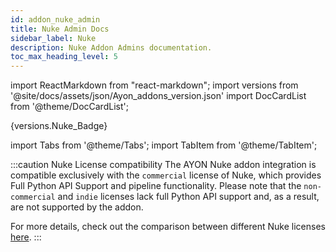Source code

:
```yaml
---
id: addon_nuke_admin
title: Nuke Admin Docs
sidebar_label: Nuke
description: Nuke Addon Admins documentation.
toc_max_heading_level: 5
---
```


import ReactMarkdown from "react-markdown";
import versions from '@site/docs/assets/json/Ayon_addons_version.json'
import DocCardList from '@theme/DocCardList';

<ReactMarkdown>
{versions.Nuke_Badge}
</ReactMarkdown>

import Tabs from '@theme/Tabs';
import TabItem from '@theme/TabItem';

:::caution Nuke License compatibility
The AYON Nuke addon integration is compatible exclusively with the `commercial` license of Nuke, which provides Full Python API Support and pipeline functionality. Please note that the `non-commercial` and `indie` licenses lack full Python API support and, as a result, are not supported by the addon.

For more details, check out the comparison between different Nuke licenses [here](https://learn.foundry.com/nuke/content/getting_started/meet_nuke/about_indie.html).
:::

<DocCardList />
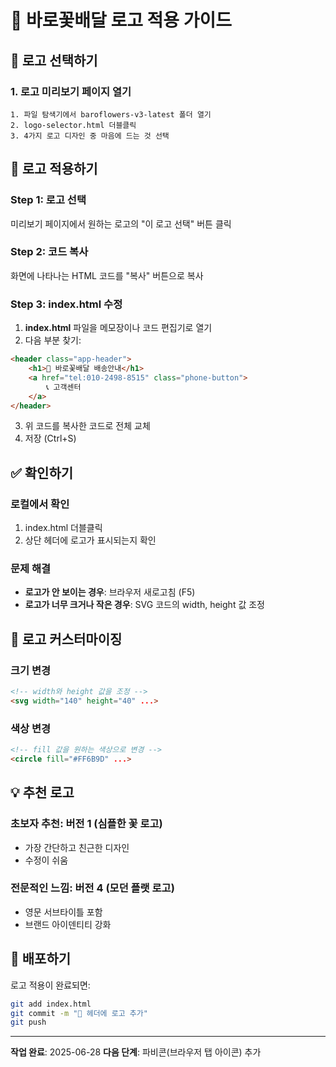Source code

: # 🌺 바로꽃배달 로고 적용 가이드

## 🎨 로고 선택하기

### 1. 로고 미리보기 페이지 열기
```
1. 파일 탐색기에서 baroflowers-v3-latest 폴더 열기
2. logo-selector.html 더블클릭
3. 4가지 로고 디자인 중 마음에 드는 것 선택
```

## 🚀 로고 적용하기

### Step 1: 로고 선택
미리보기 페이지에서 원하는 로고의 "이 로고 선택" 버튼 클릭

### Step 2: 코드 복사
화면에 나타나는 HTML 코드를 "복사" 버튼으로 복사

### Step 3: index.html 수정
1. **index.html** 파일을 메모장이나 코드 편집기로 열기
2. 다음 부분 찾기:
```html
<header class="app-header">
    <h1>🌺 바로꽃배달 배송안내</h1>
    <a href="tel:010-2498-8515" class="phone-button">
        📞 고객센터
    </a>
</header>
```

3. 위 코드를 복사한 코드로 전체 교체
4. 저장 (Ctrl+S)

## ✅ 확인하기

### 로컬에서 확인
1. index.html 더블클릭
2. 상단 헤더에 로고가 표시되는지 확인

### 문제 해결
- **로고가 안 보이는 경우**: 브라우저 새로고침 (F5)
- **로고가 너무 크거나 작은 경우**: SVG 코드의 width, height 값 조정

## 🎯 로고 커스터마이징

### 크기 변경
```html
<!-- width와 height 값을 조정 -->
<svg width="140" height="40" ...>
```

### 색상 변경
```html
<!-- fill 값을 원하는 색상으로 변경 -->
<circle fill="#FF6B9D" ...>
```

## 💡 추천 로고

### 초보자 추천: 버전 1 (심플한 꽃 로고)
- 가장 간단하고 친근한 디자인
- 수정이 쉬움

### 전문적인 느낌: 버전 4 (모던 플랫 로고)
- 영문 서브타이틀 포함
- 브랜드 아이덴티티 강화

## 🚀 배포하기

로고 적용이 완료되면:
```bash
git add index.html
git commit -m "🌺 헤더에 로고 추가"
git push
```

---

**작업 완료**: 2025-06-28
**다음 단계**: 파비콘(브라우저 탭 아이콘) 추가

### Requirement
With all pictures removed, reproduce the lines from the top of the entries above through the line containing "import ReactMarkdown from", exactly as written.

### Solution to this exercise
Source code

:
```yaml
---
id: addon_nuke_admin
title: Nuke Admin Docs
sidebar_label: Nuke
description: Nuke Addon Admins documentation.
toc_max_heading_level: 5
---
```


import ReactMarkdown from "react-markdown";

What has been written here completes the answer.